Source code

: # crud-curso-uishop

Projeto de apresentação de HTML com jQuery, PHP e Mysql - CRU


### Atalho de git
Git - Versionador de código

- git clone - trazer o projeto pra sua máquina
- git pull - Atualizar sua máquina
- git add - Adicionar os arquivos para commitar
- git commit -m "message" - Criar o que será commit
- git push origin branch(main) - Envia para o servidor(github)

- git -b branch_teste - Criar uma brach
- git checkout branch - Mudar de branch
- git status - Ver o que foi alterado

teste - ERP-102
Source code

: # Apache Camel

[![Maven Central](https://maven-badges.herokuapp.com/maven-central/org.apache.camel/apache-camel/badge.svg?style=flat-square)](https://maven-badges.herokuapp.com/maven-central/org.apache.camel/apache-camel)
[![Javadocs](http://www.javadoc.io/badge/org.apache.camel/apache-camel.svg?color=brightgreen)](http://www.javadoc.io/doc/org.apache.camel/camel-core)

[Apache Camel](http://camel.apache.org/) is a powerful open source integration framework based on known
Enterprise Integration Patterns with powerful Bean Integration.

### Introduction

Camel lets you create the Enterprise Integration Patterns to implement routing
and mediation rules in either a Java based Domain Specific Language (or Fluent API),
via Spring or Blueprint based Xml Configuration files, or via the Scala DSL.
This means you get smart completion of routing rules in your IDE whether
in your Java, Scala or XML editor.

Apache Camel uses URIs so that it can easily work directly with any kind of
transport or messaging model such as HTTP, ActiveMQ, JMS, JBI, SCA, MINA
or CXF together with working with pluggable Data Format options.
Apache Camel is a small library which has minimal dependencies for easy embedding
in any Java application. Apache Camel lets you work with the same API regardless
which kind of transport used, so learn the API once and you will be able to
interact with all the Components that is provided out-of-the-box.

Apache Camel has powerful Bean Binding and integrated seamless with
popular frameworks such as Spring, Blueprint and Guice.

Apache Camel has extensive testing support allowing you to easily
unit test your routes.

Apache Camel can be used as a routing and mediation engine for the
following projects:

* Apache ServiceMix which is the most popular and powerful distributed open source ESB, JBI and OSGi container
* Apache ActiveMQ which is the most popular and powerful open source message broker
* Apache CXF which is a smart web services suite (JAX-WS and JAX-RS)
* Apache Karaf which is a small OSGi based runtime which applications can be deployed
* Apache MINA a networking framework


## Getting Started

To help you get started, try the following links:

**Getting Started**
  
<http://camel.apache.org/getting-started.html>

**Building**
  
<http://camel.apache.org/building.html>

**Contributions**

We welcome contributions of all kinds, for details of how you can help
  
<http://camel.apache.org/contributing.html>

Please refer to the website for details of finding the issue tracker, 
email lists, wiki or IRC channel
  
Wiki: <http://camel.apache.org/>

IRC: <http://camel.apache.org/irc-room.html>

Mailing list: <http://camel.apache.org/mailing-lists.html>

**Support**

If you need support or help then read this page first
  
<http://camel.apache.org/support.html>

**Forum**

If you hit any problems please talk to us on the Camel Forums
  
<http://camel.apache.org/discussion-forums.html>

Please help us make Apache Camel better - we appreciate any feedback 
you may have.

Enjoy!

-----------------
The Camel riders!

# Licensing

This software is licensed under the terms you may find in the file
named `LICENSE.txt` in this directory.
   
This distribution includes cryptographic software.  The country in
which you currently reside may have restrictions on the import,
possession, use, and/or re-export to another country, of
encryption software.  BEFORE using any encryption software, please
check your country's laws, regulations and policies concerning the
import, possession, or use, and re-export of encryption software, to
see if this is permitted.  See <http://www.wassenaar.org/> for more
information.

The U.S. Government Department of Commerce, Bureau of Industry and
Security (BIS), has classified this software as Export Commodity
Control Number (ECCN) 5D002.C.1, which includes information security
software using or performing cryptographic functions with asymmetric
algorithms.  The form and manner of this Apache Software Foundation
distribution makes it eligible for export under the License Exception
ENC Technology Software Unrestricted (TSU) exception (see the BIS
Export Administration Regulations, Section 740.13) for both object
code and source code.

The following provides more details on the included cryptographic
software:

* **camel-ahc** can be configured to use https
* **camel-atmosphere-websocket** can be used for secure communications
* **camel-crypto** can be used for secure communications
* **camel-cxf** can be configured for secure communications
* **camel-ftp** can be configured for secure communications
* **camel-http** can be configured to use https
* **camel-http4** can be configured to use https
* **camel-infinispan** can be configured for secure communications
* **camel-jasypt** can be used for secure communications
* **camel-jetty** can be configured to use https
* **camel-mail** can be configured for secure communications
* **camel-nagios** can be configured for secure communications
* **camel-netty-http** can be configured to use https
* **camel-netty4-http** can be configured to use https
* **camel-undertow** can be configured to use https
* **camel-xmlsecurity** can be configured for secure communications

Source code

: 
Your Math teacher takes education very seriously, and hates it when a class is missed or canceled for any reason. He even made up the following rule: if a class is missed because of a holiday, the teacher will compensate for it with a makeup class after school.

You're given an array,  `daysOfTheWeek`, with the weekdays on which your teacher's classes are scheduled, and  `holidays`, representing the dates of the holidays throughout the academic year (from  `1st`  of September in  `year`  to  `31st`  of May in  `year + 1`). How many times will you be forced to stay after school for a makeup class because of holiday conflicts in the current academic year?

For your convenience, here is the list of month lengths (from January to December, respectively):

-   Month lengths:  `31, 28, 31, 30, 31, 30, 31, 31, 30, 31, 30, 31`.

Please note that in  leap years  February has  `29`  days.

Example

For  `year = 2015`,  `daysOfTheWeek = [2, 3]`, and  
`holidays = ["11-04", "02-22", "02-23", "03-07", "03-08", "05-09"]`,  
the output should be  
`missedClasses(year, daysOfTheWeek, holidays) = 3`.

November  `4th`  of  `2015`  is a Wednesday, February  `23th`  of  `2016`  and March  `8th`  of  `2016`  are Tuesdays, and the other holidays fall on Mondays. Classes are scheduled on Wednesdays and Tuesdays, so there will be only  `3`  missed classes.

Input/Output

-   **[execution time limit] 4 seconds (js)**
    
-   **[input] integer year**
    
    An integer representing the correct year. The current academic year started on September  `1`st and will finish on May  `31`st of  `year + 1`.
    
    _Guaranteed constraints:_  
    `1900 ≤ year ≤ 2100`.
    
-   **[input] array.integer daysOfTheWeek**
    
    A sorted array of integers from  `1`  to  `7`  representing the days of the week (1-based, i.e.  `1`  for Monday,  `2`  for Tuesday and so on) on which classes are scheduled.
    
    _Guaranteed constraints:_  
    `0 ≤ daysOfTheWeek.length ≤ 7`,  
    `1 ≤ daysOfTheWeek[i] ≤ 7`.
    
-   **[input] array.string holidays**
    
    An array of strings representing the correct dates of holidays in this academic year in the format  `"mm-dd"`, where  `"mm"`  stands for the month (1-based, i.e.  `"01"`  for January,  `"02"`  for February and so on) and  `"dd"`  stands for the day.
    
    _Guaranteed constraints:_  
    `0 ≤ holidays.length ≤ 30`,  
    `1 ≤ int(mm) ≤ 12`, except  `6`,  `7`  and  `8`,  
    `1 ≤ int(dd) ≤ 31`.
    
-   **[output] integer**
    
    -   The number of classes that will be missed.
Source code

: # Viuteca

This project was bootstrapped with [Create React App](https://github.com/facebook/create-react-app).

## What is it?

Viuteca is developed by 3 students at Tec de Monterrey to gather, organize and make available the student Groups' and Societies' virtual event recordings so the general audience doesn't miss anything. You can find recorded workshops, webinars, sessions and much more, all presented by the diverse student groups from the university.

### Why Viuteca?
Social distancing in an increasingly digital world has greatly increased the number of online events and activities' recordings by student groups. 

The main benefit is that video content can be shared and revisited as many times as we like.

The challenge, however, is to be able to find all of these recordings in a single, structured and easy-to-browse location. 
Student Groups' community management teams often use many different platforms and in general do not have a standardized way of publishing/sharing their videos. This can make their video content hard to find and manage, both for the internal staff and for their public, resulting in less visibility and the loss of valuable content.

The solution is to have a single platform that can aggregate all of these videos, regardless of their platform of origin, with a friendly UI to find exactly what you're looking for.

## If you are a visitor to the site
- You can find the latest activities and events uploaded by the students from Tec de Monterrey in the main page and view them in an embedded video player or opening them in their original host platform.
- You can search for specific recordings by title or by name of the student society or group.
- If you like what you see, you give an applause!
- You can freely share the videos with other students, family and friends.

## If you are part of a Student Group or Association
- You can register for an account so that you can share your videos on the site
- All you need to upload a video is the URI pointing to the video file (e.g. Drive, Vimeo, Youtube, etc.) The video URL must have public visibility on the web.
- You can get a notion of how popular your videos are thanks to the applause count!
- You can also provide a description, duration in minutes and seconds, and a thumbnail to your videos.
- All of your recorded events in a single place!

PROBLEM TO SOLVE
Each line in the entries above, starting at the line with "To help you" and ending at the line with "<http://camel.apache.org/contributing.html>", is to be printed exactly, and only those lines.

WRITTEN SOLUTION
To help you get started, try the following links:

**Getting Started**
  
<http://camel.apache.org/getting-started.html>

**Building**
  
<http://camel.apache.org/building.html>

**Contributions**

We welcome contributions of all kinds, for details of how you can help
  
<http://camel.apache.org/contributing.html>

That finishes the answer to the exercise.